Find and redact text in PDF using Aspose.PDF for .NET

        TextFragmentAbsorber textFragmentAbsorber = new TextFragmentAbsorber("inc");


        textFragmentAbsorber.TextSearchOptions.IsRegularExpressionUsed = true;
        pdfDocument.Pages.Accept(textFragmentAbsorber);
        TextFragmentCollection textFragmentCollection = textFragmentAbsorber.TextFragments;
      
        int lastpageno = 0;
     
        foreach (TextFragment textFragment in textFragmentCollection)
        {
           
                
            
			Aspose.Pdf.Rectangle myrectange;
  
			myrectange = textFragment.Rectangle;

		  
			RedactionAnnotation ra = new RedactionAnnotation(textFragment.Page, myrectange);
		  
			textFragment.Page.Annotations.Add(ra);
		 
			ra.FillColor = textFragment.Page.Background;
			ra.Color = textFragment.Page.Background;
			ra.BorderColor = textFragment.Page.Background;
		}

input file:
test.pdf (282.8 KB)
output file:
test_R.pdf (282.2 KB)
It seems that result is not what I want. How to solve? Many thanks!

@tomgreen

We could not find the word “inc” in your PDF while searching it in Adobe Reader. Would you please share an expected output PDF where redaction annotation is added at your desired location? We will test the scenario in our environment and address it accordingly.
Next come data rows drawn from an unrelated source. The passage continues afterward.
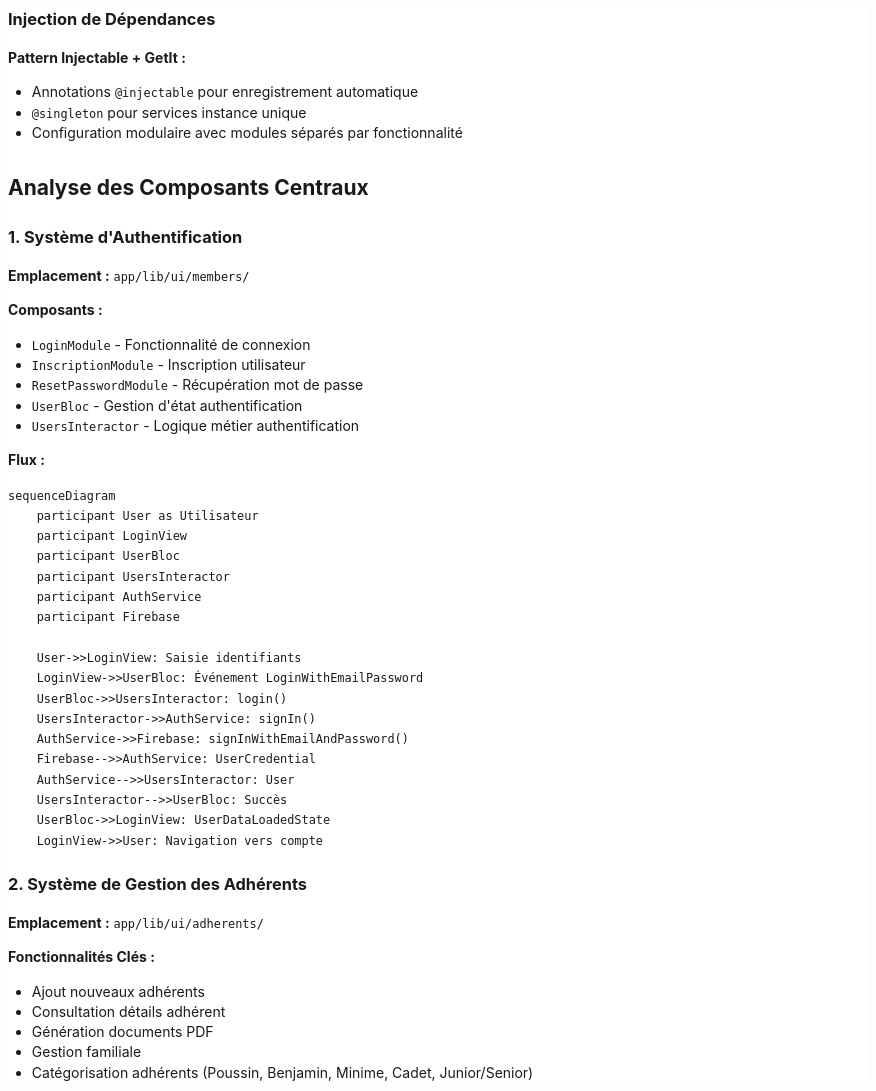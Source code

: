 ### Injection de Dépendances

**Pattern Injectable + GetIt :**
- Annotations `@injectable` pour enregistrement automatique
- `@singleton` pour services instance unique
- Configuration modulaire avec modules séparés par fonctionnalité

## Analyse des Composants Centraux

### 1. Système d'Authentification

**Emplacement :** `app/lib/ui/members/`

**Composants :**
- `LoginModule` - Fonctionnalité de connexion
- `InscriptionModule` - Inscription utilisateur
- `ResetPasswordModule` - Récupération mot de passe
- `UserBloc` - Gestion d'état authentification
- `UsersInteractor` - Logique métier authentification

**Flux :**
```mermaid
sequenceDiagram
    participant User as Utilisateur
    participant LoginView
    participant UserBloc
    participant UsersInteractor
    participant AuthService
    participant Firebase
    
    User->>LoginView: Saisie identifiants
    LoginView->>UserBloc: Événement LoginWithEmailPassword
    UserBloc->>UsersInteractor: login()
    UsersInteractor->>AuthService: signIn()
    AuthService->>Firebase: signInWithEmailAndPassword()
    Firebase-->>AuthService: UserCredential
    AuthService-->>UsersInteractor: User
    UsersInteractor-->>UserBloc: Succès
    UserBloc->>LoginView: UserDataLoadedState
    LoginView->>User: Navigation vers compte
```

### 2. Système de Gestion des Adhérents

**Emplacement :** `app/lib/ui/adherents/`

**Fonctionnalités Clés :**
- Ajout nouveaux adhérents
- Consultation détails adhérent
- Génération documents PDF
- Gestion familiale
- Catégorisation adhérents (Poussin, Benjamin, Minime, Cadet, Junior/Senior)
Using the code I’ve given above, Aspose will use reg-expression to draw a rectangle,resulting enclose the word “cosθ + y sin” (which is showed in the result file “test_R.pdf”) .

@tomgreen

We tested the scenario in at our end and did not notice any issues. We used Aspose.PDF for .NET 21.2 and it generated expected output result. We used below code snippet for testing which was the same as you shared except - we added ra.Redact() at the end inside loop to apply the redaction:

Document pdfDocument = new Document(dataDir + "test.pdf");
TextFragmentAbsorber textFragmentAbsorber = new TextFragmentAbsorber("inc");
textFragmentAbsorber.TextSearchOptions.IsRegularExpressionUsed = true;
pdfDocument.Pages.Accept(textFragmentAbsorber);
TextFragmentCollection textFragmentCollection = textFragmentAbsorber.TextFragments;

foreach (TextFragment textFragment in textFragmentCollection)
{
 Console.WriteLine(textFragment.Text);
 Aspose.Pdf.Rectangle myrectange;
 myrectange = textFragment.Rectangle;
 RedactionAnnotation ra = new RedactionAnnotation(textFragment.Page, myrectange);
 textFragment.Page.Annotations.Add(ra);
 ra.FillColor = textFragment.Page.Background;
 ra.Color = textFragment.Page.Background;
 ra.BorderColor = textFragment.Page.Background;
 ra.Redact();
}
pdfDocument.Save(dataDir + "redacted.pdf");

Redacted.pdf (282.9 KB)

Would you please try to use the latest version at your end and let us know in case you still face any issues.

I mean the text absorber seems a little strange as to finding text. The text is not I want.What I want to find is “inc”.But aspose catches “cosθ + y sin”. Maybe the direction is wrong ,which causes the “false positive” result.

@tomgreen

The Aspose.PDF mimics the behavior of Adobe Reader and when we tried to search the text “inc” while opening your PDF in Adobe Reader, it did not return any results either. Would you please share a screenshot of this text over the PDF which was shared here? We will further proceed to assist you accordingly.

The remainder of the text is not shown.